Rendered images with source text
Segment Open
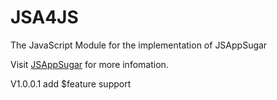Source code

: # JSA4JS
The JavaScript Module for the implementation  of JSAppSugar

Visit [JSAppSugar](https://github.com/JSAppSugar/JSAppSugar) for more infomation.


V1.0.0.1
add $feature support
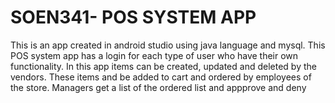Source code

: # SOEN341- POS SYSTEM APP
This is an app created in android studio using java language and mysql. 
This POS system app has a login for each type of user who have their own functionality. 
In this app items can be created, updated and deleted by the vendors. 
These items and be added to cart and ordered by employees of the store. 
Managers get a list of the ordered list and appprove and deny 
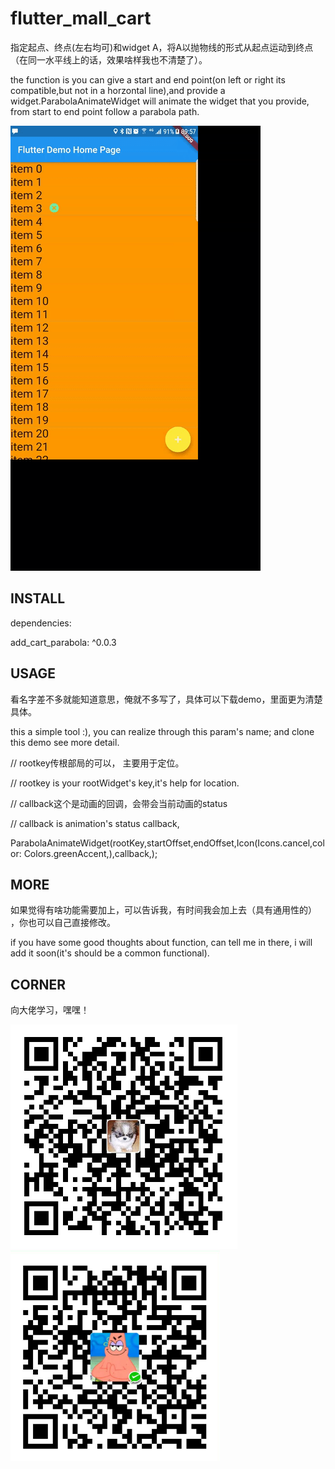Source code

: # flutter_mall_cart

指定起点、终点(左右均可)和widget A，将A以抛物线的形式从起点运动到终点（在同一水平线上的话，效果啥样我也不清楚了）。

the function is you can give a start and end point(on left or right its compatible,but not in a horzontal line),and provide a widget.ParabolaAnimateWidget will animate the widget that you provide, from start to end point follow a parabola path.

![image](https://github.com/bladeofgod/throw_cart_demo/blob/master/images/throwInCart.gif)

## INSTALL

dependencies:

  add_cart_parabola: ^0.0.3

## USAGE

看名字差不多就能知道意思，俺就不多写了，具体可以下载demo，里面更为清楚具体。

this a simple tool :), you can realize through this param's name; and clone this demo see more detail.

// rootkey传根部局的可以， 主要用于定位。

// rootkey is your rootWidget's key,it's help for location.

// callback这个是动画的回调，会带会当前动画的status

// callback is animation's status callback,

ParabolaAnimateWidget(rootKey,startOffset,endOffset,Icon(Icons.cancel,color: Colors.greenAccent,),callback,);

## MORE

如果觉得有啥功能需要加上，可以告诉我，有时间我会加上去（具有通用性的） ，你也可以自己直接修改。

if you have some good thoughts about function, can tell me in there, i will add it soon(it's should be a common functional). 







## CORNER

向大佬学习，嘿嘿！


![image](https://github.com/bladeofgod/throw_cart_demo/blob/master/images/alipay.png)
![image](https://github.com/bladeofgod/throw_cart_demo/blob/master/images/wechat.png)

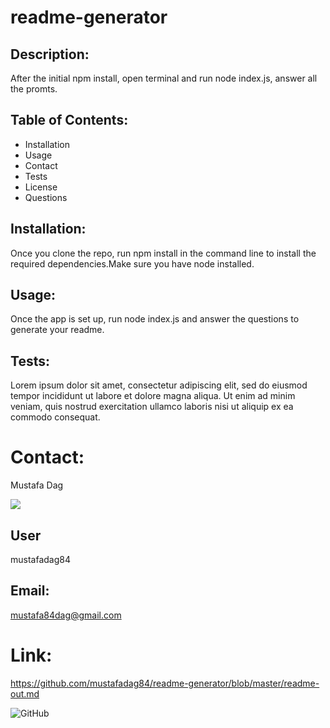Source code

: # readme-generator

## Description:

After the initial npm install, open terminal and run node index.js, answer all the promts.

## Table of Contents:

- Installation
- Usage
- Contact
- Tests
- License
- Questions
## Installation:

Once you clone the repo, run npm install in the command line to install the required dependencies.Make sure you have node installed.

## Usage:

Once the app is set up, run node index.js and answer the questions to generate your readme.

## Tests:

Lorem ipsum dolor sit amet, consectetur adipiscing elit, sed do eiusmod tempor incididunt ut labore et dolore magna aliqua. Ut enim ad minim veniam, quis nostrud exercitation ullamco laboris nisi ut aliquip ex ea commodo consequat.

# Contact:

Mustafa Dag


![](https://tilomitra.com/wp-content/uploads/2014/08/avatar-cartoon.png)
## User

mustafadag84
## Email:

mustafa84dag@gmail.com

# Link:

https://github.com/mustafadag84/readme-generator/blob/master/readme-out.md

![GitHub](https://img.shields.io/github/license/mustafadag84/readme-generator)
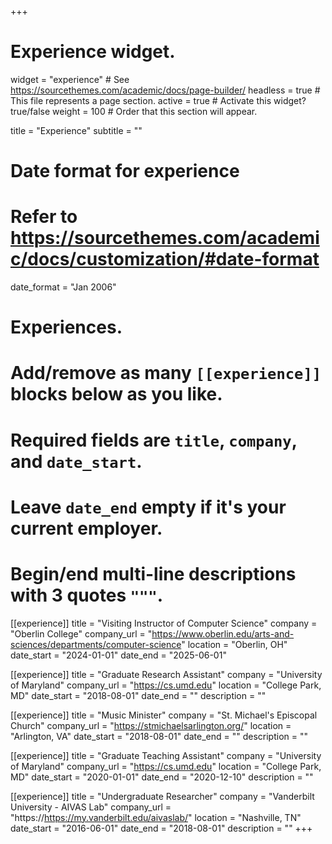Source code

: +++
# Experience widget.
widget = "experience"  # See https://sourcethemes.com/academic/docs/page-builder/
headless = true  # This file represents a page section.
active = true  # Activate this widget? true/false
weight = 100  # Order that this section will appear.

title = "Experience"
subtitle = ""

# Date format for experience
#   Refer to https://sourcethemes.com/academic/docs/customization/#date-format
date_format = "Jan 2006"

# Experiences.
#   Add/remove as many `[[experience]]` blocks below as you like.
#   Required fields are `title`, `company`, and `date_start`.
#   Leave `date_end` empty if it's your current employer.
#   Begin/end multi-line descriptions with 3 quotes `"""`.

[[experience]]
  title = "Visiting Instructor of Computer Science"
  company = "Oberlin College"
  company_url = "https://www.oberlin.edu/arts-and-sciences/departments/computer-science"
  location = "Oberlin, OH"
  date_start = "2024-01-01"
  date_end = "2025-06-01"

[[experience]]
  title = "Graduate Research Assistant"
  company = "University of Maryland"
  company_url = "https://cs.umd.edu"
  location = "College Park, MD"
  date_start = "2018-08-01"
  date_end = ""
  description = ""

[[experience]]
  title = "Music Minister"
  company = "St. Michael's Episcopal Church"
  company_url = "https://stmichaelsarlington.org/"
  location = "Arlington, VA"
  date_start = "2018-08-01"
  date_end = ""
  description = ""

[[experience]]
  title = "Graduate Teaching Assistant"
  company = "University of Maryland"
  company_url = "https://cs.umd.edu"
  location = "College Park, MD"
  date_start = "2020-01-01"
  date_end = "2020-12-10"
  description = ""

[[experience]]
  title = "Undergraduate Researcher"
  company = "Vanderbilt University - AIVAS Lab"
  company_url = "https://https://my.vanderbilt.edu/aivaslab/"
  location = "Nashville, TN"
  date_start = "2016-06-01"
  date_end = "2018-08-01"
  description = ""
+++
Segment Closed
Brief
Every line above must appear in the answer unchanged, and no picture may appear in it.

Solution to this exercise
Source code

: # JSA4JS
The JavaScript Module for the implementation  of JSAppSugar

Visit [JSAppSugar](https://github.com/JSAppSugar/JSAppSugar) for more infomation.


V1.0.0.1
add $feature support
Source code

: # SOEN341- POS SYSTEM APP
This is an app created in android studio using java language and mysql. 
This POS system app has a login for each type of user who have their own functionality. 
In this app items can be created, updated and deleted by the vendors. 
These items and be added to cart and ordered by employees of the store. 
Managers get a list of the ordered list and appprove and deny 
Source code

: # flutter_mall_cart

指定起点、终点(左右均可)和widget A，将A以抛物线的形式从起点运动到终点（在同一水平线上的话，效果啥样我也不清楚了）。

the function is you can give a start and end point(on left or right its compatible,but not in a horzontal line),and provide a widget.ParabolaAnimateWidget will animate the widget that you provide, from start to end point follow a parabola path.

![image](https://github.com/bladeofgod/throw_cart_demo/blob/master/images/throwInCart.gif)

## INSTALL

dependencies:

  add_cart_parabola: ^0.0.3

## USAGE

看名字差不多就能知道意思，俺就不多写了，具体可以下载demo，里面更为清楚具体。

this a simple tool :), you can realize through this param's name; and clone this demo see more detail.

// rootkey传根部局的可以， 主要用于定位。

// rootkey is your rootWidget's key,it's help for location.

// callback这个是动画的回调，会带会当前动画的status

// callback is animation's status callback,

ParabolaAnimateWidget(rootKey,startOffset,endOffset,Icon(Icons.cancel,color: Colors.greenAccent,),callback,);

## MORE

如果觉得有啥功能需要加上，可以告诉我，有时间我会加上去（具有通用性的） ，你也可以自己直接修改。

if you have some good thoughts about function, can tell me in there, i will add it soon(it's should be a common functional). 







## CORNER

向大佬学习，嘿嘿！


![image](https://github.com/bladeofgod/throw_cart_demo/blob/master/images/alipay.png)
![image](https://github.com/bladeofgod/throw_cart_demo/blob/master/images/wechat.png)

Source code

: # readme-generator

## Description:

After the initial npm install, open terminal and run node index.js, answer all the promts.

## Table of Contents:

- Installation
- Usage
- Contact
- Tests
- License
- Questions
## Installation:

Once you clone the repo, run npm install in the command line to install the required dependencies.Make sure you have node installed.

## Usage:

Once the app is set up, run node index.js and answer the questions to generate your readme.

## Tests:

Lorem ipsum dolor sit amet, consectetur adipiscing elit, sed do eiusmod tempor incididunt ut labore et dolore magna aliqua. Ut enim ad minim veniam, quis nostrud exercitation ullamco laboris nisi ut aliquip ex ea commodo consequat.

# Contact:

Mustafa Dag


![](https://tilomitra.com/wp-content/uploads/2014/08/avatar-cartoon.png)
## User

mustafadag84
## Email:

mustafa84dag@gmail.com

# Link:

https://github.com/mustafadag84/readme-generator/blob/master/readme-out.md

![GitHub](https://img.shields.io/github/license/mustafadag84/readme-generator)
Source code

: +++
# Experience widget.
widget = "experience"  # See https://sourcethemes.com/academic/docs/page-builder/
headless = true  # This file represents a page section.
active = true  # Activate this widget? true/false
weight = 100  # Order that this section will appear.

title = "Experience"
subtitle = ""

# Date format for experience
#   Refer to https://sourcethemes.com/academic/docs/customization/#date-format
date_format = "Jan 2006"

# Experiences.
#   Add/remove as many `[[experience]]` blocks below as you like.
#   Required fields are `title`, `company`, and `date_start`.
#   Leave `date_end` empty if it's your current employer.
#   Begin/end multi-line descriptions with 3 quotes `"""`.

[[experience]]
  title = "Visiting Instructor of Computer Science"
  company = "Oberlin College"
  company_url = "https://www.oberlin.edu/arts-and-sciences/departments/computer-science"
  location = "Oberlin, OH"
  date_start = "2024-01-01"
  date_end = "2025-06-01"

[[experience]]
  title = "Graduate Research Assistant"
  company = "University of Maryland"
  company_url = "https://cs.umd.edu"
  location = "College Park, MD"
  date_start = "2018-08-01"
  date_end = ""
  description = ""

[[experience]]
  title = "Music Minister"
  company = "St. Michael's Episcopal Church"
  company_url = "https://stmichaelsarlington.org/"
  location = "Arlington, VA"
  date_start = "2018-08-01"
  date_end = ""
  description = ""

[[experience]]
  title = "Graduate Teaching Assistant"
  company = "University of Maryland"
  company_url = "https://cs.umd.edu"
  location = "College Park, MD"
  date_start = "2020-01-01"
  date_end = "2020-12-10"
  description = ""

[[experience]]
  title = "Undergraduate Researcher"
  company = "Vanderbilt University - AIVAS Lab"
  company_url = "https://https://my.vanderbilt.edu/aivaslab/"
  location = "Nashville, TN"
  date_start = "2016-06-01"
  date_end = "2018-08-01"
  description = ""
+++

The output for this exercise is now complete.